At the center of this storm is Christine Pelton, a teacher at Piper High School, in Piper, Kansas. She wouldn’t let her students get away with cheating.
“I hold my kids to high expectations. And I’m not lowering my expectations for these kids,” she says.
The saga started with an assignment known simply as the “Leaf Project.” Students in Pelton’s biology classes at Piper High were to collect samples from 20 different local trees, take measurements, give an oral presentation and write an extensive report.
The project was worth half the final biology grade.
Pelton was so adamant about honesty that she made her students - and their parents - sign a contract.
Rule number seven couldn’t be clearer: “Cheating and plagiarism will result in the failure of the assignment. It is expected that all work turned in is completely their own.”
What is plagiarism, to Pelton? “It is copying things word for word and using it as your own material.”
But as students started handing in their reports, Pelton says she started seeing sentences and phrases that didn’t sound like something her students would come up with on their own. She reads one example: “The box elder is intermediate in its intolerance.”
“If I asked them ‘What does that mean?’ they’ll go, ‘I don’t know.’” She says. She turned to Turnitin.com, a new Web service that compares student papers to worldwide databases.
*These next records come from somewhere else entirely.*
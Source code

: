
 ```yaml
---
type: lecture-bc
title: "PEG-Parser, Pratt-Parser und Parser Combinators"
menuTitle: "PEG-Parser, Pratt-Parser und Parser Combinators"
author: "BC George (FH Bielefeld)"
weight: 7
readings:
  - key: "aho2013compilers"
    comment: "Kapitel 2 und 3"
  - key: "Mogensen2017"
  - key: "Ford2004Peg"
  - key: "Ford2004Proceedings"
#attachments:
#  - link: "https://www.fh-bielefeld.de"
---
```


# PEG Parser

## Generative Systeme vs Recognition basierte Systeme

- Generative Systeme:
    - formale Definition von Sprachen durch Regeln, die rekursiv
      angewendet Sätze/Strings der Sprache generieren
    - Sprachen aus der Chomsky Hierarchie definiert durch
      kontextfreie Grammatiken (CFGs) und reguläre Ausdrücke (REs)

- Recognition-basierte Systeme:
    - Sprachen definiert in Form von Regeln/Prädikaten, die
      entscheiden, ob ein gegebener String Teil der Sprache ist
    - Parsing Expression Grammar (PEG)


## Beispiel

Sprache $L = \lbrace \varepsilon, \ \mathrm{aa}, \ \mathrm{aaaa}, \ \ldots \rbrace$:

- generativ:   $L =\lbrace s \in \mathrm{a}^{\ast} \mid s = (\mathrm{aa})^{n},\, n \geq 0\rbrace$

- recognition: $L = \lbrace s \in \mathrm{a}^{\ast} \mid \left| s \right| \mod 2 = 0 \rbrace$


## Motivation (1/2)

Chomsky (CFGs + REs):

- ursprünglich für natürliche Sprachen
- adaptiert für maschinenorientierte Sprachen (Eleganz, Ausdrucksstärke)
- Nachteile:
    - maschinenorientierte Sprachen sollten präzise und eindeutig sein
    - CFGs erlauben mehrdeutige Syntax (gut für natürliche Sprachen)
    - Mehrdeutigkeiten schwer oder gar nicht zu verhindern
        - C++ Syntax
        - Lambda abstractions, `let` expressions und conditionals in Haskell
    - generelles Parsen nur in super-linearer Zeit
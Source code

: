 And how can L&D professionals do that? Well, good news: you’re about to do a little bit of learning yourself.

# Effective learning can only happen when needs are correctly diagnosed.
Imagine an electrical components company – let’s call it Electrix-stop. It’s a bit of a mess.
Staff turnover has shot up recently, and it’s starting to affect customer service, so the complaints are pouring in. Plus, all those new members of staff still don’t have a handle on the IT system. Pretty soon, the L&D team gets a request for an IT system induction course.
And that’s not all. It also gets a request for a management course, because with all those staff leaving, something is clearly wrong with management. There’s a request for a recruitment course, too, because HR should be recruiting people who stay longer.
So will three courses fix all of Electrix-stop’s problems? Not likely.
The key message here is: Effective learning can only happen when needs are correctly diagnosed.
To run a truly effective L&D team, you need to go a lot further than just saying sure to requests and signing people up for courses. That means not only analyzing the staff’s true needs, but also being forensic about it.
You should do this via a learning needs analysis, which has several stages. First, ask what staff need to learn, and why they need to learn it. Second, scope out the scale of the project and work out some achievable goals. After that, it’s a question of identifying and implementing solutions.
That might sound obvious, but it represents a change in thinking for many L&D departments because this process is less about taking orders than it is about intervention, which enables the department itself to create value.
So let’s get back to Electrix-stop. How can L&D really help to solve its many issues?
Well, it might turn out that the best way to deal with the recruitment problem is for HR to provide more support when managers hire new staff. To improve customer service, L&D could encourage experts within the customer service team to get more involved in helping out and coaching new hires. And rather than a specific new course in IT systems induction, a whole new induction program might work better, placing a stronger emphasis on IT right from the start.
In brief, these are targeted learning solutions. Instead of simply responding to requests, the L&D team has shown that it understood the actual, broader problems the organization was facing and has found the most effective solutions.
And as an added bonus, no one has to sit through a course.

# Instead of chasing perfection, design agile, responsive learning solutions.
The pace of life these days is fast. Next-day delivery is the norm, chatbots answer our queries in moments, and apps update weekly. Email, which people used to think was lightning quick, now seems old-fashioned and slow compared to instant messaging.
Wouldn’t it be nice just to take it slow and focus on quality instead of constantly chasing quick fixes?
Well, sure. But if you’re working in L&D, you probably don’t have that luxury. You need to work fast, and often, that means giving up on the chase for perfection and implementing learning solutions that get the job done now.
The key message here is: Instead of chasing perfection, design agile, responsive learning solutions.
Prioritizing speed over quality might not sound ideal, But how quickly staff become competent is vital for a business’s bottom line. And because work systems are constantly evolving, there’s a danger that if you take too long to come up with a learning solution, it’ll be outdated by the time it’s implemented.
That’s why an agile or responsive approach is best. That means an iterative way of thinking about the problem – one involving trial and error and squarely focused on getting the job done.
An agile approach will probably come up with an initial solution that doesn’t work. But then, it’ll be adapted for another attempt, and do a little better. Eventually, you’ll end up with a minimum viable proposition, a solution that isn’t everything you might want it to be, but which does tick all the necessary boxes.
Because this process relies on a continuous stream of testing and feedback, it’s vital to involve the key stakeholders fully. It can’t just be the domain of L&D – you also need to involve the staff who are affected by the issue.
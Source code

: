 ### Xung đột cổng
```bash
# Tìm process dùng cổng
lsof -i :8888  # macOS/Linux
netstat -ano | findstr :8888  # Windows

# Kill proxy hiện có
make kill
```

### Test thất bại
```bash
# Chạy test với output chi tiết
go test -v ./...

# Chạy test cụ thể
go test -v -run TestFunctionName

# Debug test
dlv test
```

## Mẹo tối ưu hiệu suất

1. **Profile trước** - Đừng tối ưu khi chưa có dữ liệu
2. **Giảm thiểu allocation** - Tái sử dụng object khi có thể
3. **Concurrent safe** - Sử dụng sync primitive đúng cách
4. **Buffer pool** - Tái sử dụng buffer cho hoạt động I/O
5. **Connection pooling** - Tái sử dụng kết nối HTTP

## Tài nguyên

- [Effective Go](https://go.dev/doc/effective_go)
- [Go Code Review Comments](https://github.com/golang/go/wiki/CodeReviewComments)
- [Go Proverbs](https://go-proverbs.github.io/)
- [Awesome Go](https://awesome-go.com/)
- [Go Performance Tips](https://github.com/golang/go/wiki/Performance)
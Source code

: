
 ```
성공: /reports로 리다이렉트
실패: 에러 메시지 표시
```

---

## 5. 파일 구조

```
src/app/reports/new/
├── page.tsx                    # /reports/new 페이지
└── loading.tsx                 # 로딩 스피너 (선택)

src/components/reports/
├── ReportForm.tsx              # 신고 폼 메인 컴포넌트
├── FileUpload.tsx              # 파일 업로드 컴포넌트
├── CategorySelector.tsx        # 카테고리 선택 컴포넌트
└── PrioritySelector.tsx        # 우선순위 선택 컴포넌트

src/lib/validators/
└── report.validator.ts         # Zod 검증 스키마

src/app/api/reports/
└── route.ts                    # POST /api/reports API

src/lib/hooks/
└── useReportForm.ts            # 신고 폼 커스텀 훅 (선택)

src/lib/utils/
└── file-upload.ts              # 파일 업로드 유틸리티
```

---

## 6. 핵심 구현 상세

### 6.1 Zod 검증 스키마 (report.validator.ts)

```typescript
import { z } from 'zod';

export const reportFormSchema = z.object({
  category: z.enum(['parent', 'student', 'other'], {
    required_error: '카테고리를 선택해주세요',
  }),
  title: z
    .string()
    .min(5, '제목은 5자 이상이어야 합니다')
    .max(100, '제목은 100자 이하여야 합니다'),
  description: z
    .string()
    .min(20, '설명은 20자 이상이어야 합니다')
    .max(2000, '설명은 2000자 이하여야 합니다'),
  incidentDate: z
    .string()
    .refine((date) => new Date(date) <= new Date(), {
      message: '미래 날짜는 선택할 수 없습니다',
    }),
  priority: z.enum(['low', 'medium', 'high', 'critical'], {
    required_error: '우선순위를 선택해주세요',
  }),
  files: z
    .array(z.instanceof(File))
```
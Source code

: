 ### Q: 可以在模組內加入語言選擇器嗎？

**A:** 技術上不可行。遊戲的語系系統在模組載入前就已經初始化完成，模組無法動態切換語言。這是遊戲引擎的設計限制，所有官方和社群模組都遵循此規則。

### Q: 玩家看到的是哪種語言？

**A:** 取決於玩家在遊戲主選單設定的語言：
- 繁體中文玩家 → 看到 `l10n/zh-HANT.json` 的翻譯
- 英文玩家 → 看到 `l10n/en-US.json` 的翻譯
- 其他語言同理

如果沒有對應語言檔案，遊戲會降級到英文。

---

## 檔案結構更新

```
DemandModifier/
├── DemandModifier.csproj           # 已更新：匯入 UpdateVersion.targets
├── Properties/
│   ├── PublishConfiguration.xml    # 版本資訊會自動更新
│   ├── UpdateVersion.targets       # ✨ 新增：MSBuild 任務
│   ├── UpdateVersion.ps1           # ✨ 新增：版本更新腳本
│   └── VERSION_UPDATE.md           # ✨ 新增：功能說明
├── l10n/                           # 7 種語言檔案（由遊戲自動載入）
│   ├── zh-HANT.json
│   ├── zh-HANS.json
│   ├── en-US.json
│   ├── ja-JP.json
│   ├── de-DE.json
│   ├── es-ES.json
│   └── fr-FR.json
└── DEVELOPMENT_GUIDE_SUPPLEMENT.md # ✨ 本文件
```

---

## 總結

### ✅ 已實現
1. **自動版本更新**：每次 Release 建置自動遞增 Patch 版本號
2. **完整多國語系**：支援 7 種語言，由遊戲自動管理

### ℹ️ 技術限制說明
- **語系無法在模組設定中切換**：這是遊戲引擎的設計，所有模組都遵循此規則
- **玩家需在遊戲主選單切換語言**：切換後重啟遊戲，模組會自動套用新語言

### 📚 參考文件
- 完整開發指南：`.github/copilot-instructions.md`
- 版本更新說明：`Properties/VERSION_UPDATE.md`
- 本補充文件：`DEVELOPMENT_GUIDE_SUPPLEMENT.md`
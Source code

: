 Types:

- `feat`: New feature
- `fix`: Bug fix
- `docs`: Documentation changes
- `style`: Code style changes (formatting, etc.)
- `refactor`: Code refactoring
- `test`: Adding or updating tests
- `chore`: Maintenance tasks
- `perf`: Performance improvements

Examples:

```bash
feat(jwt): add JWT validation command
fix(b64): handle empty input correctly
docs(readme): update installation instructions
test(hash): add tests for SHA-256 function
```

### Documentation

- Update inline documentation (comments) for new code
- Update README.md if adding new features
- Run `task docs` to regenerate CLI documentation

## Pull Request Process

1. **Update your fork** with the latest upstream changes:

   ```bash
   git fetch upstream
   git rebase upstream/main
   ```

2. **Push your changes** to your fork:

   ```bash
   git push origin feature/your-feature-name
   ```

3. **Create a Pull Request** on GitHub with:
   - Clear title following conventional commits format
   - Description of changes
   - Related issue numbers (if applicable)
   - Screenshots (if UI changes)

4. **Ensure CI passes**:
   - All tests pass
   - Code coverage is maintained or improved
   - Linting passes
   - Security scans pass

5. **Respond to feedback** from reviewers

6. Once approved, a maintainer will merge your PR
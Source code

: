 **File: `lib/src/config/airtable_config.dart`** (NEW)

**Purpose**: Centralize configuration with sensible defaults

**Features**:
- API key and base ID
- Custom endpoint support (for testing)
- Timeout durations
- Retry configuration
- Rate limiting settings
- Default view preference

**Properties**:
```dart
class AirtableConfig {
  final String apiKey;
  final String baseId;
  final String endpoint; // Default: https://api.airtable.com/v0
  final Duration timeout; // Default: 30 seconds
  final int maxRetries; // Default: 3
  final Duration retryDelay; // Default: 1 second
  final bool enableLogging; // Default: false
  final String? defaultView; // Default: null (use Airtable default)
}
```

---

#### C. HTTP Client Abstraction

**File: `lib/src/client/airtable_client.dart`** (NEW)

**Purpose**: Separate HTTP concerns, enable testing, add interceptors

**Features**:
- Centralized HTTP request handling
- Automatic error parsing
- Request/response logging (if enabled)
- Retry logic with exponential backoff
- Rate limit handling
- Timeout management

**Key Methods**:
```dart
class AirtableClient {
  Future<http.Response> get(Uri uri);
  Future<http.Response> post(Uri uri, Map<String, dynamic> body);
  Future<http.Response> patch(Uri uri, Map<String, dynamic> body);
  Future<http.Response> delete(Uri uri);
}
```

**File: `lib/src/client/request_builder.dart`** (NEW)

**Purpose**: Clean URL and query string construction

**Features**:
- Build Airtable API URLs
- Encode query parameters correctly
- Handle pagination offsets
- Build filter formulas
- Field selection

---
The verdict: 28 of her students - nearly one quarter of the entire sophomore class – had plagiarized.
Of the 28, only one would talk to 48 Hours, and his parents didn’t want his name used. “I was kind of upset ‘cause I was pretty sure I did’t do it,” he says, claiming he copied from the Internet but didn’t plagiarize.
“I put that as two different sentences,” he says. “So it’s not like I copied it straight from the Web site. I changed it into two different sentences.”
The students won the backing of their parents. “The problem in her classroom wasn’t with the students, but with the teacher,” says one parent.
“Plagiarism is black on this side, white on this side, with a whole lotta gray in the middle,” said another parent.
The parents were so upset that they went to the school board and demanded the teacher be overruled. In an unprecedented move, the board agreed. It made the Leaf Project count for much less of the total grade. All the kids who failed the class for cheating, would now pass.
Pelton says her authority had been completely undermined, “taken away in a moment’s decision, it was just wiped away.” Her students now knew that her word was no longer law, as long as it could be reversed by the school board.
“I knew I couldn’t teach,” she says. “I left at noon and didn’t come back. I resigned. ”
Pelton, has become something of a national hero for standing by her principles, but at Piper High, the scandal has tarnished guilty and innocent alike.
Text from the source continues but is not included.